TASK PROMPT
Show the lines of the material that contain the word "Enum".

WORKING DATA
+===+

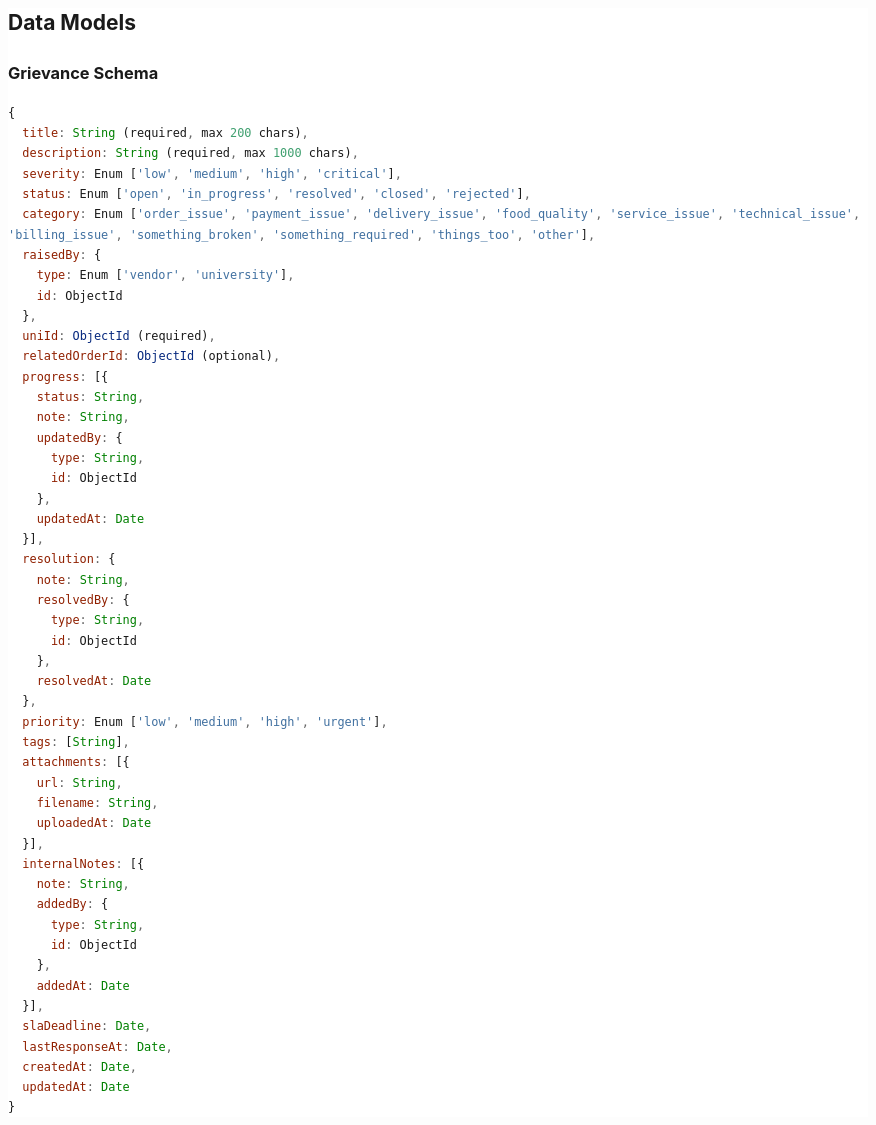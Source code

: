
## Data Models

### Grievance Schema
```javascript
{
  title: String (required, max 200 chars),
  description: String (required, max 1000 chars),
  severity: Enum ['low', 'medium', 'high', 'critical'],
  status: Enum ['open', 'in_progress', 'resolved', 'closed', 'rejected'],
  category: Enum ['order_issue', 'payment_issue', 'delivery_issue', 'food_quality', 'service_issue', 'technical_issue', 'billing_issue', 'something_broken', 'something_required', 'things_too', 'other'],
  raisedBy: {
    type: Enum ['vendor', 'university'],
    id: ObjectId
  },
  uniId: ObjectId (required),
  relatedOrderId: ObjectId (optional),
  progress: [{
    status: String,
    note: String,
    updatedBy: {
      type: String,
      id: ObjectId
    },
    updatedAt: Date
  }],
  resolution: {
    note: String,
    resolvedBy: {
      type: String,
      id: ObjectId
    },
    resolvedAt: Date
  },
  priority: Enum ['low', 'medium', 'high', 'urgent'],
  tags: [String],
  attachments: [{
    url: String,
    filename: String,
    uploadedAt: Date
  }],
  internalNotes: [{
    note: String,
    addedBy: {
      type: String,
      id: ObjectId
    },
    addedAt: Date
  }],
  slaDeadline: Date,
  lastResponseAt: Date,
  createdAt: Date,
  updatedAt: Date
}
```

+===+

EXERCISE SOLUTION
  severity: Enum ['low', 'medium', 'high', 'critical'],
  status: Enum ['open', 'in_progress', 'resolved', 'closed', 'rejected'],
  category: Enum ['order_issue', 'payment_issue', 'delivery_issue', 'food_quality', 'service_issue', 'technical_issue', 'billing_issue', 'something_broken', 'something_required', 'things_too', 'other'],
    type: Enum ['vendor', 'university'],
  priority: Enum ['low', 'medium', 'high', 'urgent'],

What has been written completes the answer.